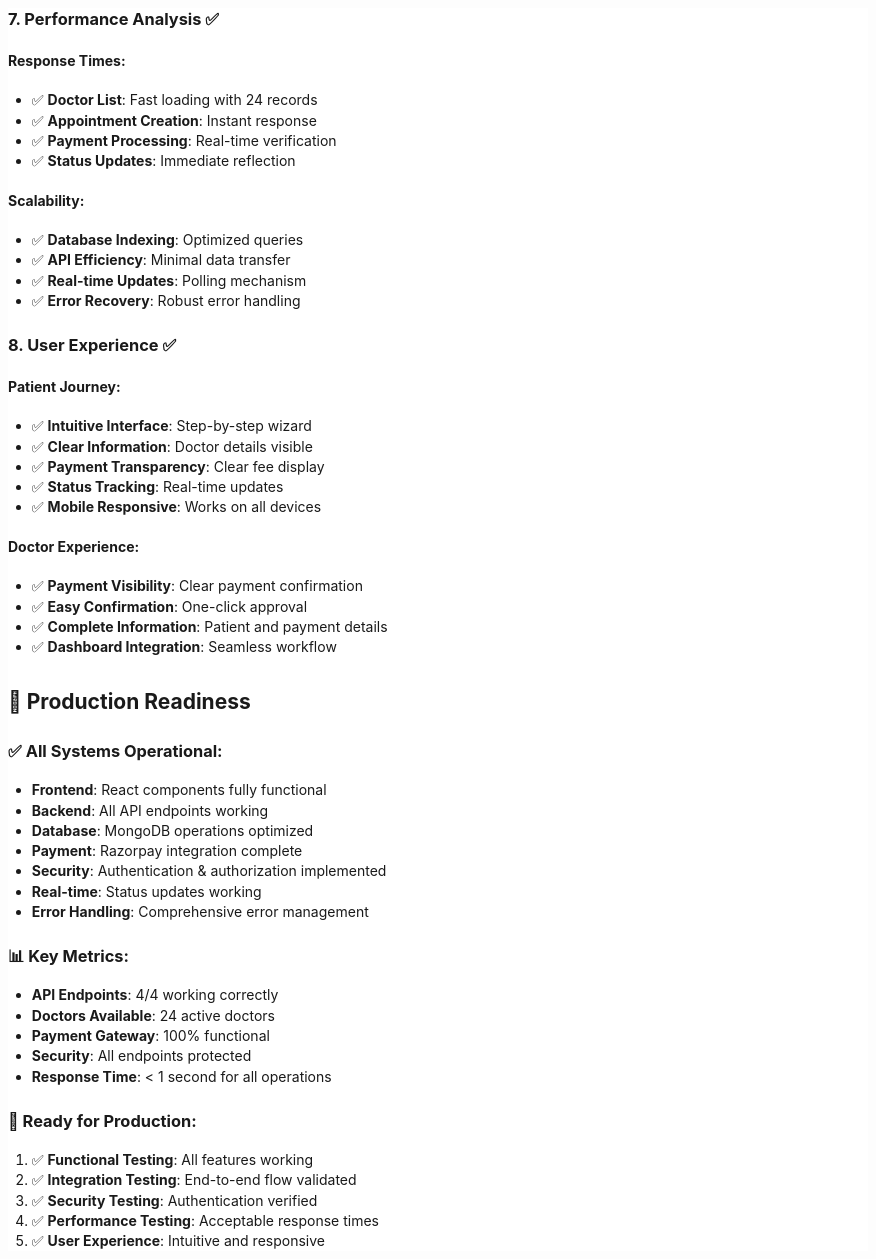 ### 7. **Performance Analysis** ✅

#### Response Times:
- ✅ **Doctor List**: Fast loading with 24 records
- ✅ **Appointment Creation**: Instant response
- ✅ **Payment Processing**: Real-time verification
- ✅ **Status Updates**: Immediate reflection

#### Scalability:
- ✅ **Database Indexing**: Optimized queries
- ✅ **API Efficiency**: Minimal data transfer
- ✅ **Real-time Updates**: Polling mechanism
- ✅ **Error Recovery**: Robust error handling

### 8. **User Experience** ✅

#### Patient Journey:
- ✅ **Intuitive Interface**: Step-by-step wizard
- ✅ **Clear Information**: Doctor details visible
- ✅ **Payment Transparency**: Clear fee display
- ✅ **Status Tracking**: Real-time updates
- ✅ **Mobile Responsive**: Works on all devices

#### Doctor Experience:
- ✅ **Payment Visibility**: Clear payment confirmation
- ✅ **Easy Confirmation**: One-click approval
- ✅ **Complete Information**: Patient and payment details
- ✅ **Dashboard Integration**: Seamless workflow

## 🚀 Production Readiness

### ✅ All Systems Operational:
- **Frontend**: React components fully functional
- **Backend**: All API endpoints working
- **Database**: MongoDB operations optimized
- **Payment**: Razorpay integration complete
- **Security**: Authentication & authorization implemented
- **Real-time**: Status updates working
- **Error Handling**: Comprehensive error management

### 📊 Key Metrics:
- **API Endpoints**: 4/4 working correctly
- **Doctors Available**: 24 active doctors
- **Payment Gateway**: 100% functional
- **Security**: All endpoints protected
- **Response Time**: < 1 second for all operations

### 🎯 Ready for Production:
1. ✅ **Functional Testing**: All features working
2. ✅ **Integration Testing**: End-to-end flow validated
3. ✅ **Security Testing**: Authentication verified
4. ✅ **Performance Testing**: Acceptable response times
5. ✅ **User Experience**: Intuitive and responsive
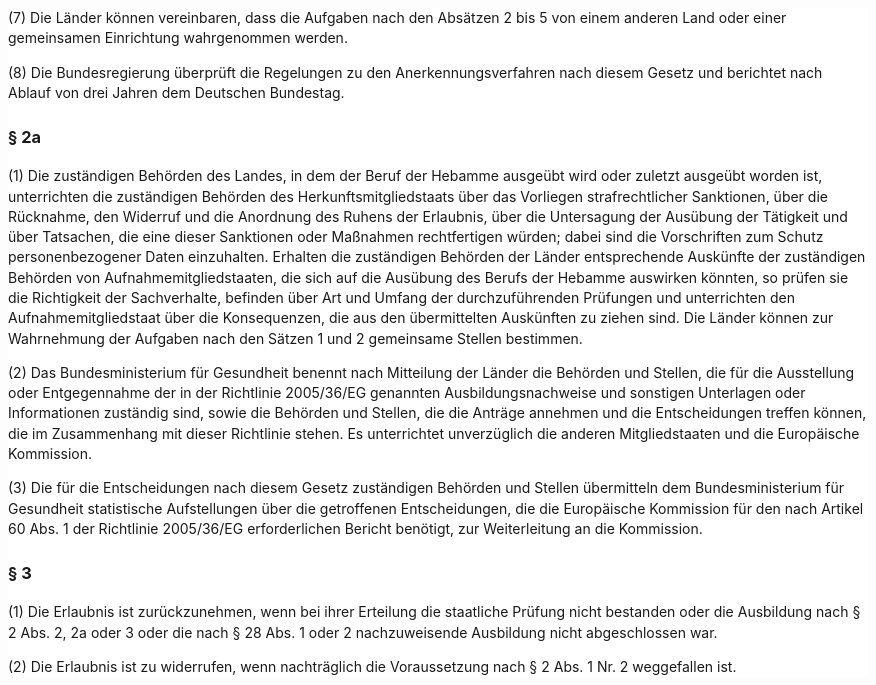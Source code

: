 (7) Die Länder können vereinbaren, dass die Aufgaben nach den Absätzen
2 bis 5 von einem anderen Land oder einer gemeinsamen Einrichtung
wahrgenommen werden.

(8) Die Bundesregierung überprüft die Regelungen zu den
Anerkennungsverfahren nach diesem Gesetz und berichtet nach Ablauf von
drei Jahren dem Deutschen Bundestag.


### § 2a

(1) Die zuständigen Behörden des Landes, in dem der Beruf der Hebamme
ausgeübt wird oder zuletzt ausgeübt worden ist, unterrichten die
zuständigen Behörden des Herkunftsmitgliedstaats über das Vorliegen
strafrechtlicher Sanktionen, über die Rücknahme, den Widerruf und die
Anordnung des Ruhens der Erlaubnis, über die Untersagung der Ausübung
der Tätigkeit und über Tatsachen, die eine dieser Sanktionen oder
Maßnahmen rechtfertigen würden; dabei sind die Vorschriften zum Schutz
personenbezogener Daten einzuhalten. Erhalten die zuständigen Behörden
der Länder entsprechende Auskünfte der zuständigen Behörden von
Aufnahmemitgliedstaaten, die sich auf die Ausübung des Berufs der
Hebamme auswirken könnten, so prüfen sie die Richtigkeit der
Sachverhalte, befinden über Art und Umfang der durchzuführenden
Prüfungen und unterrichten den Aufnahmemitgliedstaat über die
Konsequenzen, die aus den übermittelten Auskünften zu ziehen sind. Die
Länder können zur Wahrnehmung der Aufgaben nach den Sätzen 1 und 2
gemeinsame Stellen bestimmen.

(2) Das Bundesministerium für Gesundheit benennt nach Mitteilung der
Länder die Behörden und Stellen, die für die Ausstellung oder
Entgegennahme der in der Richtlinie 2005/36/EG genannten
Ausbildungsnachweise und sonstigen Unterlagen oder Informationen
zuständig sind, sowie die Behörden und Stellen, die die Anträge
annehmen und die Entscheidungen treffen können, die im Zusammenhang
mit dieser Richtlinie stehen. Es unterrichtet unverzüglich die anderen
Mitgliedstaaten und die Europäische Kommission.

(3) Die für die Entscheidungen nach diesem Gesetz zuständigen Behörden
und Stellen übermitteln dem Bundesministerium für Gesundheit
statistische Aufstellungen über die getroffenen Entscheidungen, die
die Europäische Kommission für den nach Artikel 60 Abs. 1 der
Richtlinie 2005/36/EG erforderlichen Bericht benötigt, zur
Weiterleitung an die Kommission.


### § 3

(1) Die Erlaubnis ist zurückzunehmen, wenn bei ihrer Erteilung die
staatliche Prüfung nicht bestanden oder die Ausbildung nach § 2 Abs.
2, 2a oder 3 oder die nach § 28 Abs. 1 oder 2 nachzuweisende
Ausbildung nicht abgeschlossen war.

(2) Die Erlaubnis ist zu widerrufen, wenn nachträglich die
Voraussetzung nach § 2 Abs. 1 Nr. 2 weggefallen ist.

● ● ● ● ●

Goal of the exercise – Go through the data above and find the lines with the word "operations". Copy each of those lines.

Written answer –
- **Database**: MongoDB operations optimized
- **Response Time**: < 1 second for all operations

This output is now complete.